Segment Start: INPUT RECORDS

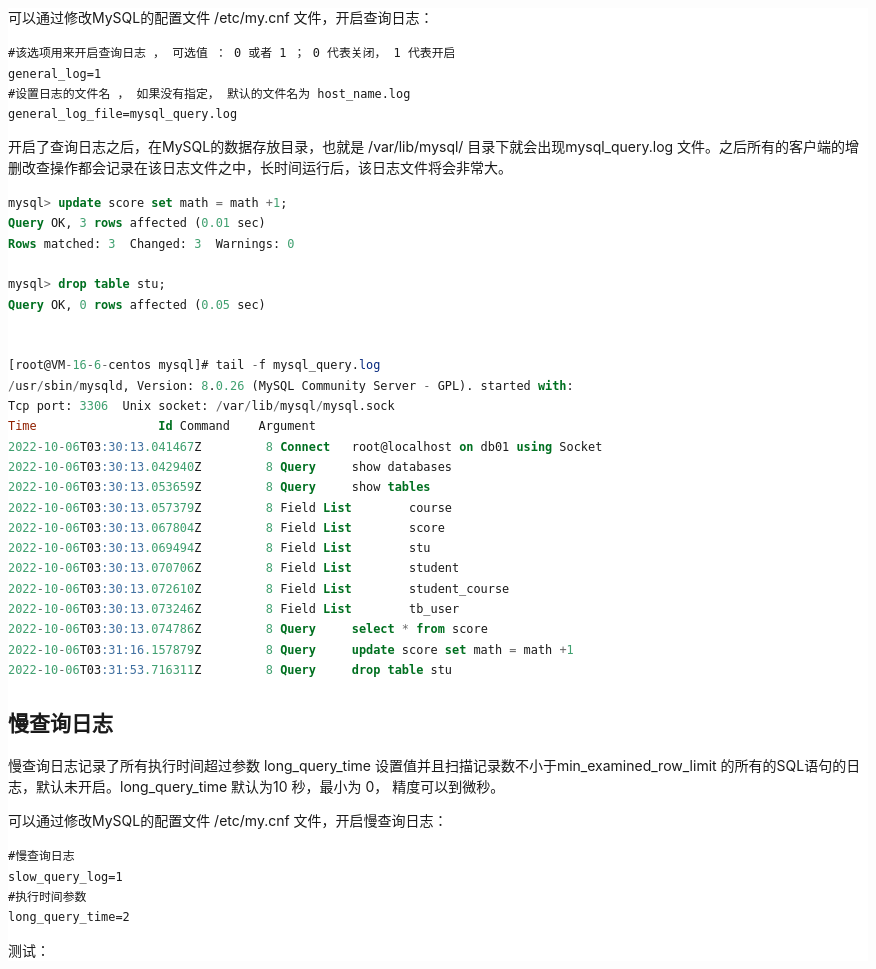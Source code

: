 可以通过修改MySQL的配置文件 /etc/my.cnf 文件，开启查询日志：

```
#该选项用来开启查询日志 ， 可选值 ： 0 或者 1 ； 0 代表关闭， 1 代表开启
general_log=1
#设置日志的文件名 ， 如果没有指定， 默认的文件名为 host_name.log
general_log_file=mysql_query.log
```

开启了查询日志之后，在MySQL的数据存放目录，也就是 /var/lib/mysql/ 目录下就会出现mysql_query.log 文件。之后所有的客户端的增删改查操作都会记录在该日志文件之中，长时间运行后，该日志文件将会非常大。


```sql
mysql> update score set math = math +1;
Query OK, 3 rows affected (0.01 sec)
Rows matched: 3  Changed: 3  Warnings: 0

mysql> drop table stu;
Query OK, 0 rows affected (0.05 sec)


[root@VM-16-6-centos mysql]# tail -f mysql_query.log
/usr/sbin/mysqld, Version: 8.0.26 (MySQL Community Server - GPL). started with:
Tcp port: 3306  Unix socket: /var/lib/mysql/mysql.sock
Time                 Id Command    Argument
2022-10-06T03:30:13.041467Z         8 Connect   root@localhost on db01 using Socket
2022-10-06T03:30:13.042940Z         8 Query     show databases
2022-10-06T03:30:13.053659Z         8 Query     show tables
2022-10-06T03:30:13.057379Z         8 Field List        course
2022-10-06T03:30:13.067804Z         8 Field List        score
2022-10-06T03:30:13.069494Z         8 Field List        stu
2022-10-06T03:30:13.070706Z         8 Field List        student
2022-10-06T03:30:13.072610Z         8 Field List        student_course
2022-10-06T03:30:13.073246Z         8 Field List        tb_user
2022-10-06T03:30:13.074786Z         8 Query     select * from score
2022-10-06T03:31:16.157879Z         8 Query     update score set math = math +1
2022-10-06T03:31:53.716311Z         8 Query     drop table stu
```

## 慢查询日志

慢查询日志记录了所有执行时间超过参数 long_query_time 设置值并且扫描记录数不小于min_examined_row_limit 的所有的SQL语句的日志，默认未开启。long_query_time 默认为10 秒，最小为 0， 精度可以到微秒。

可以通过修改MySQL的配置文件 /etc/my.cnf 文件，开启慢查询日志：

```
#慢查询日志
slow_query_log=1
#执行时间参数
long_query_time=2
```

测试：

Segment End: INPUT RECORDS

EXERCISE INSTRUCTIONS >>
Each line of the data above containing the string "update" is to be copied.

TASK ANSWER >>
mysql> update score set math = math +1;
2022-10-06T03:31:16.157879Z         8 Query     update score set math = math +1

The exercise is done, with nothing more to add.